Astronomowie stale badają niebo pod kątem nieoczekiwanych. Są gotowi na przyjęcie nowych pomysłów, które mogą zastąpić mądrość minionych lat.
Ale jest jeden wyjątek od reguły: poszukiwanie Earth 2.0. Nie chcemy znaleźć nieoczekiwanego, ale oczekiwanego. Chcemy znaleźć planetę tak podobną do naszej, że możemy ją niemal nazwać domem.
Chociaż nie możemy dokładnie wyobrazić sobie tych planet z wystarczająco szczegółowymi szczegółami, aby zobaczyć, czy jest to wodny świat z soczystymi zielonymi roślinami i cywilizacjami, możemy użyć metod pośrednich, aby znaleźć planetę „podobną do Ziemi” - planetę o podobnej masie i promień do Ziemi.
Jest tylko jeden problem: obecne techniki pomiaru masy egzoplanety są ograniczone. Do tej pory astronomowie mierzą prędkość promieniową - drobne wahania na orbicie gwiazdy, gdy jest ona przyciągana przez przyciąganie grawitacyjne swojej egzoplanety - w celu uzyskania stosunku masy planety do gwiazdy.
Ale biorąc pod uwagę, że większość egzoplanet jest wykrywana za pomocą sygnału tranzytowego - zapada w świetle, gdy planeta przechodzi przed gwiazdą macierzystą - czy nie byłoby wspaniale, gdybyśmy mogli zmierzyć jej masę wyłącznie na podstawie tej metody? Cóż, astronomowie z MIT znaleźli sposób.
Absolwentka Julien de Wit i MacArthur Fellow Sara Seager opracowali nową technikę określania masy za pomocą samego sygnału tranzytowego egzoplanety. Kiedy planeta przechodzi, światło gwiazdy przechodzi przez cienką warstwę atmosfery planety, która pochłania pewne długości fal światła gwiazdy. Gdy światło gwiazd osiągnie Ziemię, zostanie na nich odcisk chemicznych odcisków palców składu atmosfery.

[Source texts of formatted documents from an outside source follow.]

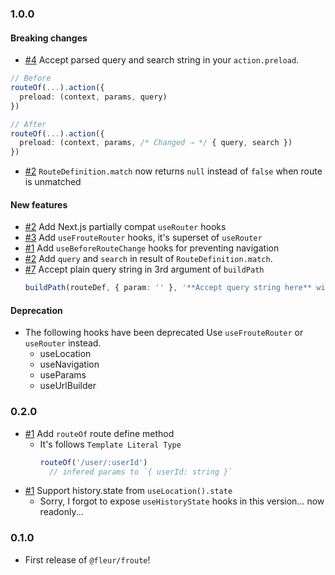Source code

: ### 1.0.0

#### Breaking changes
-  [#4](https://github.com/fleur-js/froute/pull/4) Accept parsed query and search string in your `action.preload`.
  ```ts
  // Before
  routeOf(...).action({
    preload: (context, params, query)
  })

  // After
  routeOf(...).action({
    preload: (context, params, /* Changed ⇢ */ { query, search })
  })
  ```
-  [#2](https://github.com/fleur-js/froute/pull/2) `RouteDefinition.match` now returns `null` instead of `false` when route is unmatched

#### New features

- [#2](https://github.com/fleur-js/froute/pull/2) Add Next.js partially compat `useRouter` hooks
- [#3](https://github.com/fleur-js/froute/pull/3) Add `useFrouteRouter` hooks, it's superset of `useRouter`
- [#1](https://github.com/fleur-js/froute/pull/1) Add `useBeforeRouteChange` hooks for preventing navigation
- [#2](https://github.com/fleur-js/froute/pull/2) Add `query` and `search` in result of `RouteDefinition.match`.
- [#7](https://github.com/fleur-js/froute/pull/7) Accept plain query string in 3rd argument of `buildPath`
  ```ts
  buildPath(routeDef, { param: '' }, '**Accept query string here** without `?` prefix')
  ```


#### Deprecation

- The following hooks have been deprecated
  Use `useFrouteRouter` or `useRouter` instead.
  - useLocation
  - useNavigation
  - useParams
  - useUrlBuilder

### 0.2.0

- [#1](https://github.com/fleur-js/froute/pull/1) Add `routeOf` route define method
  - It's follows `Template Literal Type`
    ```ts
    routeOf('/user/:userId')
      // infered params to `{ userId: string }`
    ```
- [#1](https://github.com/fleur-js/froute/pull/1) Support history.state from `useLocation().state`
  - Sorry, I forgot to expose `useHistoryState` hooks in this version... now readonly...

### 0.1.0

- First release of `@fleur/froute`!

Tak zwane widmo transmisyjne pozwala astronomom badać atmosferę tych obcych światów.
Ale oto klucz: bardziej masywna planeta może wytrzymać gęstszą atmosferę. Teoretycznie masę planety można zmierzyć na podstawie atmosfery lub samego widma transmisyjnego.
Oczywiście nie ma korelacji jeden do jednego, inaczej byśmy to odkryli dawno temu. Zakres atmosfery zależy również od jej temperatury i masy jej cząsteczek. Wodór jest tak lekki, że łatwiej wyślizguje się z atmosfery niż, powiedzmy, tlen.
Więc de Wit pracował ze standardowego równania opisującego wysokość skali - odległość w pionie, na której maleje ciśnienie atmosfery. Stopień spadku ciśnienia zależy od temperatury planety, siły grawitacji planety (np. Masy) i gęstości atmosfery.
Według podstawowej algebry: znajomość dowolnych trzech z tych parametrów pozwoli nam rozwiązać czwarty. Dlatego siłę grawitacji lub masę planety można wyprowadzić z jej temperatury atmosferycznej, profilu ciśnienia i gęstości - parametrów, które można uzyskać w samym spektrum transmisyjnym.
Mając za sobą prace teoretyczne, de Wit i Seager wykorzystali gorący Jupiter HD 189733b, o już dobrze ugruntowanej masie, jako studium przypadku. Ich obliczenia ujawniły taki sam pomiar masy (1,15 raza masy Jowisza), jak uzyskany przez pomiary prędkości radialnej.
Ta nowa technika będzie w stanie scharakteryzować masę egzoplanet na podstawie samych danych tranzytowych. Podczas gdy gorący Jowisz pozostaje głównym celem nowej techniki, de Wit i Seager starają się opisać planety podobne do Ziemi w najbliższej przyszłości. Wraz z uruchomieniem kosmicznego teleskopu Jamesa Webba zaplanowanego na 2018 r. Astronomowie powinni być w stanie uzyskać masę znacznie mniejszych światów.
Artykuł został opublikowany w Science Magazine i jest teraz dostępny do pobrania w znacznie dłuższej formie tutaj.